Problem details >> Each line containing the string "main" should be copied out of the entries.

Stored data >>
^^^^^^^^^^^^^^^^

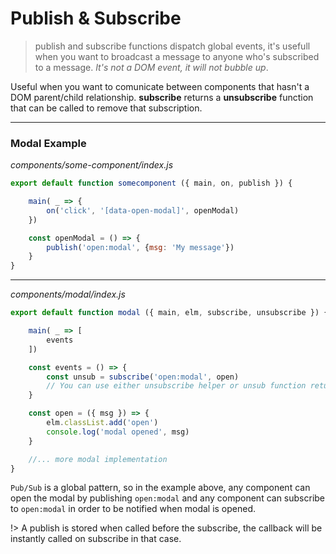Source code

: 
# Publish & Subscribe

> publish and subscribe functions dispatch global events, it's usefull when you want to broadcast a message to anyone who's subscribed to a message. *It's not a DOM event, it will not bubble up*.

Useful when you want to comunicate between components that hasn't a DOM parent/child relationship.
**subscribe** returns a **unsubscribe** function that can be called to remove that subscription.

---

### Modal Example

*components/some-component/index.js*

```js
export default function somecomponent ({ main, on, publish }) {

    main( _ => {
        on('click', '[data-open-modal]', openModal)
    })

    const openModal = () => {
        publish('open:modal', {msg: 'My message'})
    }
}
```

---

*components/modal/index.js*

```js
export default function modal ({ main, elm, subscribe, unsubscribe }) {

    main( _ => [
        events
    ])

    const events = () => {
        const unsub = subscribe('open:modal', open)
        // You can use either unsubscribe helper or unsub function returned by subscribe function.
    }

    const open = ({ msg }) => {
        elm.classList.add('open')
        console.log('modal opened', msg)
    }

    //... more modal implementation
}
```

`Pub/Sub` is a global pattern, so in the example above, any component can open the modal by publishing `open:modal` and any component can subscribe to `open:modal` in order to be notified when modal is opened.

!> A publish is stored when called before the subscribe, the callback will be instantly called on subscribe in that case.

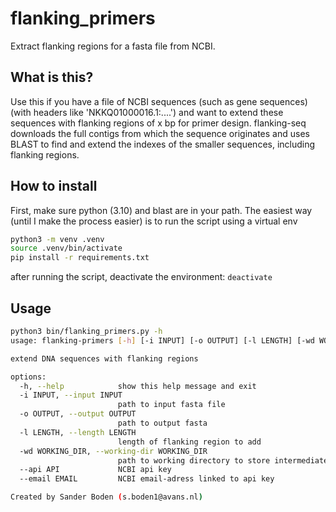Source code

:# flanking_primers
Extract flanking regions for a fasta file from NCBI.


## What is this?
Use this if you have a file of NCBI sequences (such as gene sequences) (with headers like 'NKKQ01000016.1:....') and want to extend these sequences with flanking regions of x bp for primer design.
flanking-seq downloads the full contigs from which the sequence originates and uses BLAST to find and extend the indexes of the smaller sequences, including flanking regions.


## How to install
First, make sure python (3.10) and blast are in your path.
The easiest way (until I make the process easier) is to run the script using a virtual env
```bash
python3 -m venv .venv
source .venv/bin/activate
pip install -r requirements.txt
```

after running the script, deactivate the environment: `deactivate`


## Usage

```bash
python3 bin/flanking_primers.py -h
usage: flanking-primers [-h] [-i INPUT] [-o OUTPUT] [-l LENGTH] [-wd WORKING_DIR] --api API --email EMAIL

extend DNA sequences with flanking regions

options:
  -h, --help            show this help message and exit
  -i INPUT, --input INPUT
                        path to input fasta file
  -o OUTPUT, --output OUTPUT
                        path to output fasta
  -l LENGTH, --length LENGTH
                        length of flanking region to add
  -wd WORKING_DIR, --working-dir WORKING_DIR
                        path to working directory to store intermediate results
  --api API             NCBI api key
  --email EMAIL         NCBI email-adress linked to api key

Created by Sander Boden (s.boden1@avans.nl)
```
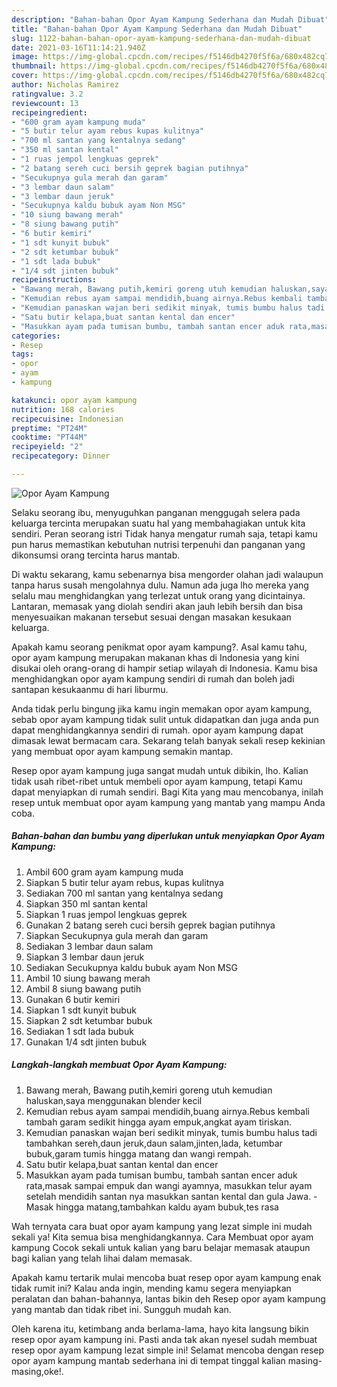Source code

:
 ```yaml
---
description: "Bahan-bahan Opor Ayam Kampung Sederhana dan Mudah Dibuat"
title: "Bahan-bahan Opor Ayam Kampung Sederhana dan Mudah Dibuat"
slug: 1122-bahan-bahan-opor-ayam-kampung-sederhana-dan-mudah-dibuat
date: 2021-03-16T11:14:21.940Z
image: https://img-global.cpcdn.com/recipes/f5146db4270f5f6a/680x482cq70/opor-ayam-kampung-foto-resep-utama.jpg
thumbnail: https://img-global.cpcdn.com/recipes/f5146db4270f5f6a/680x482cq70/opor-ayam-kampung-foto-resep-utama.jpg
cover: https://img-global.cpcdn.com/recipes/f5146db4270f5f6a/680x482cq70/opor-ayam-kampung-foto-resep-utama.jpg
author: Nicholas Ramirez
ratingvalue: 3.2
reviewcount: 13
recipeingredient:
- "600 gram ayam kampung muda"
- "5 butir telur ayam rebus kupas kulitnya"
- "700 ml santan yang kentalnya sedang"
- "350 ml santan kental"
- "1 ruas jempol lengkuas geprek"
- "2 batang sereh cuci bersih geprek bagian putihnya"
- "Secukupnya gula merah dan garam"
- "3 lembar daun salam"
- "3 lembar daun jeruk"
- "Secukupnya kaldu bubuk ayam Non MSG"
- "10 siung bawang merah"
- "8 siung bawang putih"
- "6 butir kemiri"
- "1 sdt kunyit bubuk"
- "2 sdt ketumbar bubuk"
- "1 sdt lada bubuk"
- "1/4 sdt jinten bubuk"
recipeinstructions:
- "Bawang merah, Bawang putih,kemiri goreng utuh kemudian haluskan,saya menggunakan blender kecil"
- "Kemudian rebus ayam sampai mendidih,buang airnya.Rebus kembali tambah garam sedikit hingga ayam empuk,angkat ayam tiriskan."
- "Kemudian panaskan wajan beri sedikit minyak, tumis bumbu halus tadi tambahkan sereh,daun jeruk,daun salam,jinten,lada, ketumbar bubuk,garam tumis hingga matang dan wangi rempah."
- "Satu butir kelapa,buat santan kental dan encer"
- "Masukkan ayam pada tumisan bumbu, tambah santan encer aduk rata,masak sampai empuk dan wangi ayamnya, masukkan telur ayam setelah mendidih santan nya masukkan santan kental dan gula Jawa. Masak hingga matang,tambahkan kaldu ayam bubuk,tes rasa"
categories:
- Resep
tags:
- opor
- ayam
- kampung

katakunci: opor ayam kampung 
nutrition: 168 calories
recipecuisine: Indonesian
preptime: "PT24M"
cooktime: "PT44M"
recipeyield: "2"
recipecategory: Dinner

---
```



![Opor Ayam Kampung](https://img-global.cpcdn.com/recipes/f5146db4270f5f6a/680x482cq70/opor-ayam-kampung-foto-resep-utama.jpg)

Selaku seorang ibu, menyuguhkan panganan menggugah selera pada keluarga tercinta merupakan suatu hal yang membahagiakan untuk kita sendiri. Peran seorang istri Tidak hanya mengatur rumah saja, tetapi kamu pun harus memastikan kebutuhan nutrisi terpenuhi dan panganan yang dikonsumsi orang tercinta harus mantab.

Di waktu  sekarang, kamu sebenarnya bisa mengorder olahan jadi walaupun tanpa harus susah mengolahnya dulu. Namun ada juga lho mereka yang selalu mau menghidangkan yang terlezat untuk orang yang dicintainya. Lantaran, memasak yang diolah sendiri akan jauh lebih bersih dan bisa menyesuaikan makanan tersebut sesuai dengan masakan kesukaan keluarga. 



Apakah kamu seorang penikmat opor ayam kampung?. Asal kamu tahu, opor ayam kampung merupakan makanan khas di Indonesia yang kini disukai oleh orang-orang di hampir setiap wilayah di Indonesia. Kamu bisa menghidangkan opor ayam kampung sendiri di rumah dan boleh jadi santapan kesukaanmu di hari liburmu.

Anda tidak perlu bingung jika kamu ingin memakan opor ayam kampung, sebab opor ayam kampung tidak sulit untuk didapatkan dan juga anda pun dapat menghidangkannya sendiri di rumah. opor ayam kampung dapat dimasak lewat bermacam cara. Sekarang telah banyak sekali resep kekinian yang membuat opor ayam kampung semakin mantap.

Resep opor ayam kampung juga sangat mudah untuk dibikin, lho. Kalian tidak usah ribet-ribet untuk membeli opor ayam kampung, tetapi Kamu dapat menyiapkan di rumah sendiri. Bagi Kita yang mau mencobanya, inilah resep untuk membuat opor ayam kampung yang mantab yang mampu Anda coba.

<!--inarticleads1-->

##### Bahan-bahan dan bumbu yang diperlukan untuk menyiapkan Opor Ayam Kampung:

1. Ambil 600 gram ayam kampung muda
1. Siapkan 5 butir telur ayam rebus, kupas kulitnya
1. Sediakan 700 ml santan yang kentalnya sedang
1. Siapkan 350 ml santan kental
1. Siapkan 1 ruas jempol lengkuas geprek
1. Gunakan 2 batang sereh cuci bersih geprek bagian putihnya
1. Siapkan Secukupnya gula merah dan garam
1. Sediakan 3 lembar daun salam
1. Siapkan 3 lembar daun jeruk
1. Sediakan Secukupnya kaldu bubuk ayam Non MSG
1. Ambil 10 siung bawang merah
1. Ambil 8 siung bawang putih
1. Gunakan 6 butir kemiri
1. Siapkan 1 sdt kunyit bubuk
1. Siapkan 2 sdt ketumbar bubuk
1. Sediakan 1 sdt lada bubuk
1. Gunakan 1/4 sdt jinten bubuk




<!--inarticleads2-->

##### Langkah-langkah membuat Opor Ayam Kampung:

1. Bawang merah, Bawang putih,kemiri goreng utuh kemudian haluskan,saya menggunakan blender kecil
1. Kemudian rebus ayam sampai mendidih,buang airnya.Rebus kembali tambah garam sedikit hingga ayam empuk,angkat ayam tiriskan.
1. Kemudian panaskan wajan beri sedikit minyak, tumis bumbu halus tadi tambahkan sereh,daun jeruk,daun salam,jinten,lada, ketumbar bubuk,garam tumis hingga matang dan wangi rempah.
1. Satu butir kelapa,buat santan kental dan encer
1. Masukkan ayam pada tumisan bumbu, tambah santan encer aduk rata,masak sampai empuk dan wangi ayamnya, masukkan telur ayam setelah mendidih santan nya masukkan santan kental dan gula Jawa. - Masak hingga matang,tambahkan kaldu ayam bubuk,tes rasa




Wah ternyata cara buat opor ayam kampung yang lezat simple ini mudah sekali ya! Kita semua bisa menghidangkannya. Cara Membuat opor ayam kampung Cocok sekali untuk kalian yang baru belajar memasak ataupun bagi kalian yang telah lihai dalam memasak.

Apakah kamu tertarik mulai mencoba buat resep opor ayam kampung enak tidak rumit ini? Kalau anda ingin, mending kamu segera menyiapkan peralatan dan bahan-bahannya, lantas bikin deh Resep opor ayam kampung yang mantab dan tidak ribet ini. Sungguh mudah kan. 

Oleh karena itu, ketimbang anda berlama-lama, hayo kita langsung bikin resep opor ayam kampung ini. Pasti anda tak akan nyesel sudah membuat resep opor ayam kampung lezat simple ini! Selamat mencoba dengan resep opor ayam kampung mantab sederhana ini di tempat tinggal kalian masing-masing,oke!.

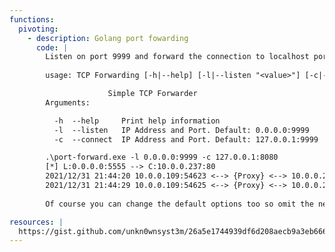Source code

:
 ```yaml
---
functions:
  pivoting:
    - description: Golang port fowarding
      code: |
        Listen on port 9999 and forward the connection to localhost port 8080
        
        usage: TCP Forwarding [-h|--help] [-l|--listen "<value>"] [-c|--connect "<value>"]

                      Simple TCP Forwarder
        Arguments:

          -h  --help     Print help information
          -l  --listen   IP Address and Port. Default: 0.0.0.0:9999
          -c  --connect  IP Address and Port. Default: 127.0.0.1:9999

        .\port-forward.exe -l 0.0.0.0:9999 -c 127.0.0.1:8080
        [*] L:0.0.0.0:5555 --> C:10.0.0.237:80
        2021/12/31 21:44:20 10.0.0.109:54623 <--> {Proxy} <--> 10.0.0.237:80
        2021/12/31 21:44:29 10.0.0.109:54625 <--> {Proxy} <--> 10.0.0.237:80
        
        Of course you can change the default options too so omit the need for arguments

resources: |
  https://gist.github.com/unkn0wnsyst3m/26a5e1744939df6d208aecb9a3eb6667
---
```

^^^^^^^^^^^^^^^^

Problem solution >>
export default function somecomponent ({ main, on, publish }) {
    main( _ => {
export default function modal ({ main, elm, subscribe, unsubscribe }) {
    main( _ => [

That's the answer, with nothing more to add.